— WHAT YOU SHOULD DO —
Only the lines from the first line of the records through the line containing "とりあえず何もわからない！何" belong in the answer. Copy them exactly.

Dataset excerpts
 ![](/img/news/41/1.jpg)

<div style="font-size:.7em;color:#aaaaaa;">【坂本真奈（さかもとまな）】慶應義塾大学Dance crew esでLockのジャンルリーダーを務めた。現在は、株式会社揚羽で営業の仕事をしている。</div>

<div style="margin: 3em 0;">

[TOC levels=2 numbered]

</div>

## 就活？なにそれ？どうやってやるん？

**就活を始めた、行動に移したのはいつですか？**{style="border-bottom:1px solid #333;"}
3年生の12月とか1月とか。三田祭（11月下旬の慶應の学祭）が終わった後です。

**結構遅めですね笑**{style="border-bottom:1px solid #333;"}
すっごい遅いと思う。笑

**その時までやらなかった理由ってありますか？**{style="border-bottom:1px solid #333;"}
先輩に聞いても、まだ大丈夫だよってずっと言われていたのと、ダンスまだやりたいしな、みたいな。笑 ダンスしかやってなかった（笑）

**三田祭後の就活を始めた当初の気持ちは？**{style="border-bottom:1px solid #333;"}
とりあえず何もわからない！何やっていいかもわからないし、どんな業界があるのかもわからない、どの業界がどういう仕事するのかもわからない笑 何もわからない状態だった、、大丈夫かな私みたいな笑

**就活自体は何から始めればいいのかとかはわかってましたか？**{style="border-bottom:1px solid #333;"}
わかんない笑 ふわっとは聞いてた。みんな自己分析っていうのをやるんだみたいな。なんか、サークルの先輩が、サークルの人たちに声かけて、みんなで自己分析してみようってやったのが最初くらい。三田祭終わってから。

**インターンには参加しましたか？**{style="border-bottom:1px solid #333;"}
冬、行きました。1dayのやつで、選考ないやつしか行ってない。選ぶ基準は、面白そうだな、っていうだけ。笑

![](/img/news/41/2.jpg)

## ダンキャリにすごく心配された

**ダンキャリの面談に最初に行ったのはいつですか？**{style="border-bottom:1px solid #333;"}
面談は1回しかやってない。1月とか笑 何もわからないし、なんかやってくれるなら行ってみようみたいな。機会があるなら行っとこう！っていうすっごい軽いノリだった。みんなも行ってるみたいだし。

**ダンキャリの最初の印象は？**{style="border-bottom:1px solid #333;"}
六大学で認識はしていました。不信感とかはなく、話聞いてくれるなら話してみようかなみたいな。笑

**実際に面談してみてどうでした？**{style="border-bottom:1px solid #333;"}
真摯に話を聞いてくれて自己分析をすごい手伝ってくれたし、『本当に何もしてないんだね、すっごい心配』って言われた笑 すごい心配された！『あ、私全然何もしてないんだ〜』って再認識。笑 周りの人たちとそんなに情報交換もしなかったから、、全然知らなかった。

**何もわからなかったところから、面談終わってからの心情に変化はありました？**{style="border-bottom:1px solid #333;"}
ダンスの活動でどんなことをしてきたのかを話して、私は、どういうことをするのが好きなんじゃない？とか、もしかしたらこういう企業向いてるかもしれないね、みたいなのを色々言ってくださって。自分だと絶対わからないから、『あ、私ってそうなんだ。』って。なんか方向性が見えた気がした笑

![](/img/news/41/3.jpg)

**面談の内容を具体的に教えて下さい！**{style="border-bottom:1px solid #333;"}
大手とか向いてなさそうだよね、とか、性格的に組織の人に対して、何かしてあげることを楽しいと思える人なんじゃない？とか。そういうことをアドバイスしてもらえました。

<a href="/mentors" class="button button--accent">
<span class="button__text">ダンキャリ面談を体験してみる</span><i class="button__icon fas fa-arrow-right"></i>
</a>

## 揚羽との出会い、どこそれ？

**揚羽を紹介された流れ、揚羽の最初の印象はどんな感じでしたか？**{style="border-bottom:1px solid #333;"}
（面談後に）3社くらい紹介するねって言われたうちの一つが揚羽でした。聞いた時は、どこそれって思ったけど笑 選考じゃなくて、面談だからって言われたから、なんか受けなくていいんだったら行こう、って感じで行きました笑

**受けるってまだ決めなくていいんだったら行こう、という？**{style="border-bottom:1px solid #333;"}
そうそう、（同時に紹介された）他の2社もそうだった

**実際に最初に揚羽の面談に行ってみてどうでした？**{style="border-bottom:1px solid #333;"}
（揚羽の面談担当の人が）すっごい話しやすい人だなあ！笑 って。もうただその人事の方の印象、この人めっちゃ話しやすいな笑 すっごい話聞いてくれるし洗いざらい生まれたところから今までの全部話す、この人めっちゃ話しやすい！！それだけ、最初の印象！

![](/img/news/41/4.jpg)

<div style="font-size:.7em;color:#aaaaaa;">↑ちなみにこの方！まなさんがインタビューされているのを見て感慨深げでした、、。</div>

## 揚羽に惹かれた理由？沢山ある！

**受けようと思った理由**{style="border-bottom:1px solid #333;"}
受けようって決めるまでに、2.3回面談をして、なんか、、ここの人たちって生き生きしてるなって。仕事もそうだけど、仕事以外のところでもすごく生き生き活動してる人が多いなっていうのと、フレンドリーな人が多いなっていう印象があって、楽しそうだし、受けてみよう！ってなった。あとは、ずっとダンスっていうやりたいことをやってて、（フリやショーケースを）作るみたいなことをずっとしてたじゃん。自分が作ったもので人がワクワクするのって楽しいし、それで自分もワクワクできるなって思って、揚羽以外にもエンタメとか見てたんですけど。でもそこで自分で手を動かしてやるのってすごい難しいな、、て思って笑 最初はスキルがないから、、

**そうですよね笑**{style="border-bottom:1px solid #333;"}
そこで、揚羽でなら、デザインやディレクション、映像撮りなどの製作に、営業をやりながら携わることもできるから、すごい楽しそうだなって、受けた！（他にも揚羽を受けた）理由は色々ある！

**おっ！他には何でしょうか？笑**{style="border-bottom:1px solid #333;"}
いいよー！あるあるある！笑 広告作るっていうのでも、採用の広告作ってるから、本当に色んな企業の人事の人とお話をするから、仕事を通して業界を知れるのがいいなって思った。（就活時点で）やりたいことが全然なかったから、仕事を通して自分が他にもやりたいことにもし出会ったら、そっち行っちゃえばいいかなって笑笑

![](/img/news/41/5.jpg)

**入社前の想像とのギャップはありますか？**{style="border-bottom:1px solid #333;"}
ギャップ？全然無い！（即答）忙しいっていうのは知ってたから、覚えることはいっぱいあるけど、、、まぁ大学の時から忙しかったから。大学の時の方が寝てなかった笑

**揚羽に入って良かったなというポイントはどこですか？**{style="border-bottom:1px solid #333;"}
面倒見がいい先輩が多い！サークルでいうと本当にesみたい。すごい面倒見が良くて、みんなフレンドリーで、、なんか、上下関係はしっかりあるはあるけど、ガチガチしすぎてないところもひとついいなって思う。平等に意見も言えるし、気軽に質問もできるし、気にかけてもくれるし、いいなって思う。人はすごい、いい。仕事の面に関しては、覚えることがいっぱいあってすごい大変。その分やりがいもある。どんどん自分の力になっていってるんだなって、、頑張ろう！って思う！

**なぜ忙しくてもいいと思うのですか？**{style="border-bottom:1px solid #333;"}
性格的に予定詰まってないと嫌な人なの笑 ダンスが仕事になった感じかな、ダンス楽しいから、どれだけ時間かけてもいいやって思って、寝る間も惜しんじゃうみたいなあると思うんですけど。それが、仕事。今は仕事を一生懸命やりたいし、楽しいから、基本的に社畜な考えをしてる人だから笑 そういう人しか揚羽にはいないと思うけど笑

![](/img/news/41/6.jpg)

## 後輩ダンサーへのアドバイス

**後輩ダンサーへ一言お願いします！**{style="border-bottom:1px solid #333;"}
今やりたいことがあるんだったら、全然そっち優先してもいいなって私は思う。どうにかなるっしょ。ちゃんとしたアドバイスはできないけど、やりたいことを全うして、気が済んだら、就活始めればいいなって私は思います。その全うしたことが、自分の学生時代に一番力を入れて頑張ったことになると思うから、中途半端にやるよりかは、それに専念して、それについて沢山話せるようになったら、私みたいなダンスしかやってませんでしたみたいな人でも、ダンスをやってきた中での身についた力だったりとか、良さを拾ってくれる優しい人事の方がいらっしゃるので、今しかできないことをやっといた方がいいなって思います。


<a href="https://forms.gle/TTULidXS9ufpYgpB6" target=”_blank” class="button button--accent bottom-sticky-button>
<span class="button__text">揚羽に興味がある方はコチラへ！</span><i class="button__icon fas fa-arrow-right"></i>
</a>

— TASK RESULT —
 ![](/img/news/41/1.jpg)

<div style="font-size:.7em;color:#aaaaaa;">【坂本真奈（さかもとまな）】慶應義塾大学Dance crew esでLockのジャンルリーダーを務めた。現在は、株式会社揚羽で営業の仕事をしている。</div>

<div style="margin: 3em 0;">

[TOC levels=2 numbered]

</div>

## 就活？なにそれ？どうやってやるん？

**就活を始めた、行動に移したのはいつですか？**{style="border-bottom:1px solid #333;"}
3年生の12月とか1月とか。三田祭（11月下旬の慶應の学祭）が終わった後です。

**結構遅めですね笑**{style="border-bottom:1px solid #333;"}
すっごい遅いと思う。笑

**その時までやらなかった理由ってありますか？**{style="border-bottom:1px solid #333;"}
先輩に聞いても、まだ大丈夫だよってずっと言われていたのと、ダンスまだやりたいしな、みたいな。笑 ダンスしかやってなかった（笑）

**三田祭後の就活を始めた当初の気持ちは？**{style="border-bottom:1px solid #333;"}
とりあえず何もわからない！何やっていいかもわからないし、どんな業界があるのかもわからない、どの業界がどういう仕事するのかもわからない笑 何もわからない状態だった、、大丈夫かな私みたいな笑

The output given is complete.